# [Activity]
Restate the entries below exactly, and keep all images out of the answer.

[Dataset entries]
━━━━━━━━━━━━━━━━━━━━
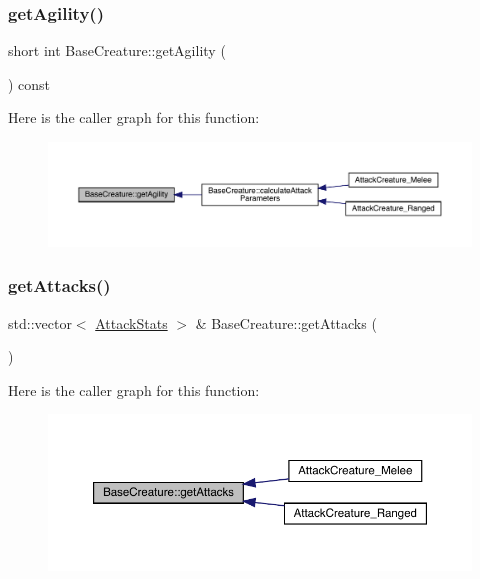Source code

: \subsubsection{\texorpdfstring{get\+Agility()}{getAgility()}}
{\footnotesize\ttfamily short int Base\+Creature\+::get\+Agility (\begin{DoxyParamCaption}{ }\end{DoxyParamCaption}) const}

Here is the caller graph for this function\+:
\nopagebreak
\begin{figure}[H]
\begin{center}
\leavevmode
\includegraphics[width=350pt]{d2/d3b/class_base_creature_ac04efe1dda147e264998609635baadb6_icgraph}
\end{center}
\end{figure}
\mbox{\label{class_base_creature_ae2fdab903403a68e431baa080f715d3c}} 
\subsubsection{\texorpdfstring{get\+Attacks()}{getAttacks()}}
{\footnotesize\ttfamily std\+::vector$<$ \mbox{\hyperlink{struct_attack_stats}{Attack\+Stats}} $>$ \& Base\+Creature\+::get\+Attacks (\begin{DoxyParamCaption}{ }\end{DoxyParamCaption})}

Here is the caller graph for this function\+:
\nopagebreak
\begin{figure}[H]
\begin{center}
\leavevmode
\includegraphics[width=350pt]{d2/d3b/class_base_creature_ae2fdab903403a68e431baa080f715d3c_icgraph}
\end{center}
\end{figure}
\mbox{\label{class_base_creature_a4e3864bd12e271718a838ba6c3881f0a}} 
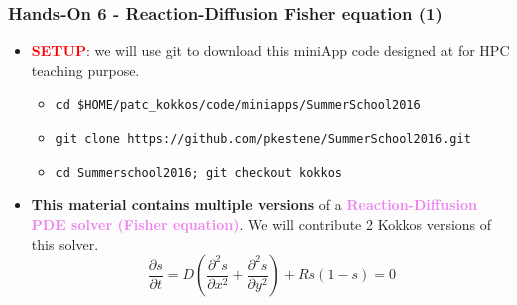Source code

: \begin{frame}
  \frametitle{Hands-On 6 - Reaction-Diffusion Fisher equation (1)}

  \begin{itemize}
  \item \textcolor{red}{\textbf{SETUP}}: we will use git to download this miniApp code designed at  for HPC teaching purpose.
    \begin{itemize}
    \item \texttt{cd \$HOME/patc\_kokkos/code/miniapps/SummerSchool2016}
    \item \texttt{git clone https://github.com/pkestene/SummerSchool2016.git}
    \item \texttt{cd Summerschool2016; git checkout kokkos}
    \end{itemize}
  \item \textbf{This material contains multiple versions} of a \textcolor{violet}{\textbf{Reaction-Diffusion PDE solver (Fisher equation)}}. We will contribute 2 Kokkos versions of this solver.
    $$ \frac{\partial s}{\partial t} = D \left( \frac{\partial^2 s}{\partial x^2} + \frac{\partial^2 s}{\partial y^2} \right) + R s (1-s) = 0$$
  \end{itemize}
  
\end{frame}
━━━━━━━━━━━━━━━━━━━━
# [Reply to the task]
Source code

: \subsubsection{\texorpdfstring{get\+Agility()}{getAgility()}}
{\footnotesize\ttfamily short int Base\+Creature\+::get\+Agility (\begin{DoxyParamCaption}{ }\end{DoxyParamCaption}) const}

Here is the caller graph for this function\+:
\nopagebreak
\begin{figure}[H]
\begin{center}
\leavevmode
\includegraphics[width=350pt]{d2/d3b/class_base_creature_ac04efe1dda147e264998609635baadb6_icgraph}
\end{center}
\end{figure}
\mbox{\label{class_base_creature_ae2fdab903403a68e431baa080f715d3c}} 
\subsubsection{\texorpdfstring{get\+Attacks()}{getAttacks()}}
{\footnotesize\ttfamily std\+::vector$<$ \mbox{\hyperlink{struct_attack_stats}{Attack\+Stats}} $>$ \& Base\+Creature\+::get\+Attacks (\begin{DoxyParamCaption}{ }\end{DoxyParamCaption})}

Here is the caller graph for this function\+:
\nopagebreak
\begin{figure}[H]
\begin{center}
\leavevmode
\includegraphics[width=350pt]{d2/d3b/class_base_creature_ae2fdab903403a68e431baa080f715d3c_icgraph}
\end{center}
\end{figure}
\mbox{\label{class_base_creature_a4e3864bd12e271718a838ba6c3881f0a}} 
Source code

: \begin{frame}
  \frametitle{Hands-On 6 - Reaction-Diffusion Fisher equation (1)}

  \begin{itemize}
  \item \textcolor{red}{\textbf{SETUP}}: we will use git to download this miniApp code designed at  for HPC teaching purpose.
    \begin{itemize}
    \item \texttt{cd \$HOME/patc\_kokkos/code/miniapps/SummerSchool2016}
    \item \texttt{git clone https://github.com/pkestene/SummerSchool2016.git}
    \item \texttt{cd Summerschool2016; git checkout kokkos}
    \end{itemize}
  \item \textbf{This material contains multiple versions} of a \textcolor{violet}{\textbf{Reaction-Diffusion PDE solver (Fisher equation)}}. We will contribute 2 Kokkos versions of this solver.
    $$ \frac{\partial s}{\partial t} = D \left( \frac{\partial^2 s}{\partial x^2} + \frac{\partial^2 s}{\partial y^2} \right) + R s (1-s) = 0$$
  \end{itemize}
  
\end{frame}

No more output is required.